# Theory


1. What are the key differences between SQL and NoSQL databases?

**SQL (Relational Databases)**

* Structured data stored in tables (rows + columns)

* Requires a fixed schema

* Uses SQL queries

* Supports ACID transactions

* Scales vertically (bigger server)

**NoSQL (Non-Relational Databases)**

* Stores data in documents, key-value, graphs, or wide column

* Schema-less, flexible structure

* Uses different query mechanisms

* Eventually consistent (not always ACID)

* Scales horizontally across multiple servers

** When to use what?**

* SQL → Complex relationships, transactions (banking, finance)

* NoSQL → Big data, fast development, flexible schema, microservices

2. What makes MongoDB a good choice for modern applications?

* Document-based model → Stores JSON-like data, very natural to use with JavaScript/Node.js

* Flexible schema → Easy to iterate and modify fields anytime

* High performance → Fast reads/writes using internal indexing

* Horizontal scalability → Built-in sharding for large-scale systems

* Cloud-native → Works well with microservices, distributed systems

* Easy integration → Works perfectly with MERN, MEAN stacks

3. Explain the concept of collections in MongoDB

In MongoDB:

* Collection = Table in SQL

* Document = Row in SQL

Key points:

* A collection stores multiple documents.

* Documents inside a collection do not require the same structure.

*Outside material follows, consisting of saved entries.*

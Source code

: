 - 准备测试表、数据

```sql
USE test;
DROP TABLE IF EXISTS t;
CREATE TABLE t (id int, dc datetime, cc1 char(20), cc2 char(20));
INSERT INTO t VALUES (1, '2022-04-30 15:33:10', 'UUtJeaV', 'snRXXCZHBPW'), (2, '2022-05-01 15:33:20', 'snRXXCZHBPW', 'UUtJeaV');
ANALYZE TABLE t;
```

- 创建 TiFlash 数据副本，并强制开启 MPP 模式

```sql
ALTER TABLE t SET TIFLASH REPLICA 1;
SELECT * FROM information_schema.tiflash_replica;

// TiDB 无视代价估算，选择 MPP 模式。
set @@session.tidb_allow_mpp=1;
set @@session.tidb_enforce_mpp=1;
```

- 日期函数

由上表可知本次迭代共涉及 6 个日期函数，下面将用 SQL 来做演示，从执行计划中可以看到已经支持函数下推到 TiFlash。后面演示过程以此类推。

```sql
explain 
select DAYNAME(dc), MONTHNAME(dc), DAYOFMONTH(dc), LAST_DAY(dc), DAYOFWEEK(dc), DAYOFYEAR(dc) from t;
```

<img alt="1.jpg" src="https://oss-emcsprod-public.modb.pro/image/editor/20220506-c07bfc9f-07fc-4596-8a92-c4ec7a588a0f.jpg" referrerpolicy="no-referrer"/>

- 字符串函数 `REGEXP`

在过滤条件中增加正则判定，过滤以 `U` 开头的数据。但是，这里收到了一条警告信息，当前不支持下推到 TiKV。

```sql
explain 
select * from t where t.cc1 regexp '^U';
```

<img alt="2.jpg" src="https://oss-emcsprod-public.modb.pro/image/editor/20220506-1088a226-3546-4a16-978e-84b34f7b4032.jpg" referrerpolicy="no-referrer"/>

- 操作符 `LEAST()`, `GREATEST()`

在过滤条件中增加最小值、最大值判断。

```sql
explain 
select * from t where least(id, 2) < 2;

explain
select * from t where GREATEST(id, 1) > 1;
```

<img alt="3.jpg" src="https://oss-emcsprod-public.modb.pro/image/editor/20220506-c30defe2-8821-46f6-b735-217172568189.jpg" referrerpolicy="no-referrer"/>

  * Example: one document may have age, another may not.

* Collections are created automatically when you insert data.

* Indexed for fast access.

4. How does MongoDB ensure high availability using replication?

** Replica Set Components**

* Primary node → receives all writes

* Secondary nodes → copy data from the primary

* Arbiter (optional) → helps in elections but stores no data

**How high availability works**

* If the primary fails, MongoDB automatically elects a new primary

* Application continues without downtime

* No manual intervention → ensures fault tolerance

5. What are the main benefits of MongoDB Atlas?

MongoDB Atlas = MongoDB’s fully managed cloud service.

Benefits:

* Fully automated backups, updates, scaling

* Global clusters → deploy databases near your users

* Built-in security → encryption, network isolation, access control

* Performance optimization tools included

* Serverless & on-demand scaling

* Monitoring dashboard with alerts

* Works on AWS, Azure, GCP

6. What is the role of indexes in MongoDB, and how do they improve performance?

**Role of Indexes**

Indexes in MongoDB are data structures that allow the database to quickly locate documents without scanning the entire collection.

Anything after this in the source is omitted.